Reproduce the entries exactly, beginning with the line containing "3) Greg Egan, Cubes" and ending with their last line, both included.
[Extracted data]
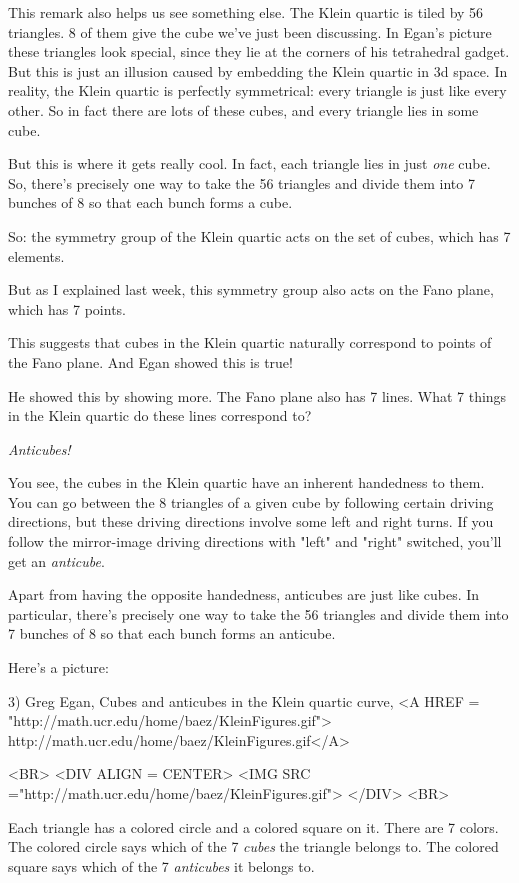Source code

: This remark also helps us see something else.  The Klein quartic is
tiled by 56 triangles.  8 of them give the cube we've just been 
discussing.  In Egan's picture these triangles look special, since 
they lie at the corners of his tetrahedral gadget.  But this is
just an illusion caused by embedding the Klein quartic in 3d space.  
In reality, the Klein quartic is perfectly symmetrical: every 
triangle is just like every other.  So in fact there are lots of 
these cubes, and every triangle lies in some cube.

But this is where it gets really cool.  In fact, each triangle lies
in just \emph{one} cube.  So, there's precisely one way to take the 56 
triangles and divide them into 7 bunches of 8 so that each bunch forms 
a cube.   

So: the symmetry group of the Klein quartic acts on the set of cubes,
which has 7 elements.

But as I explained last week, this symmetry group also acts on the 
Fano plane, which has 7 points.

This suggests that cubes in the Klein quartic naturally correspond 
to points of the Fano plane.  And Egan showed this is true!

He showed this by showing more.  The Fano plane also has 7 lines.
What 7 things in the Klein quartic do these lines correspond to?

\emph{Anticubes!}

You see, the cubes in the Klein quartic have an inherent handedness
to them.  You can go between the 8 triangles of a given cube by 
following certain driving directions, but these driving directions 
involve some left and right turns.  If you follow the mirror-image
driving directions with "left" and "right" switched, 
you'll get an \emph{anticube}.
 
Apart from having the opposite handedness, anticubes are just like
cubes.  In particular, there's precisely one way to take the 56 
triangles and divide them into 7 bunches of 8 so that each bunch forms 
an anticube.

Here's a picture:

3) Greg Egan, Cubes and anticubes in the Klein quartic curve,
<A HREF = "http://math.ucr.edu/home/baez/KleinFigures.gif">
http://math.ucr.edu/home/baez/KleinFigures.gif</A>

<BR>
<DIV ALIGN = CENTER>
<IMG SRC ="http://math.ucr.edu/home/baez/KleinFigures.gif">
</DIV>
<BR>

Each triangle has a colored circle and a colored square on it.
There are 7 colors.  The colored circle says which of the 7 \emph{cubes}
the triangle belongs to.  The colored square says which of the 7
\emph{anticubes} it belongs to.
[/Extracted data]
§ **Output below**
3) Greg Egan, Cubes and anticubes in the Klein quartic curve,
<A HREF = "http://math.ucr.edu/home/baez/KleinFigures.gif">
http://math.ucr.edu/home/baez/KleinFigures.gif</A>

<BR>
<DIV ALIGN = CENTER>
<IMG SRC ="http://math.ucr.edu/home/baez/KleinFigures.gif">
</DIV>
<BR>

Each triangle has a colored circle and a colored square on it.
There are 7 colors.  The colored circle says which of the 7 \emph{cubes}
the triangle belongs to.  The colored square says which of the 7
\emph{anticubes} it belongs to.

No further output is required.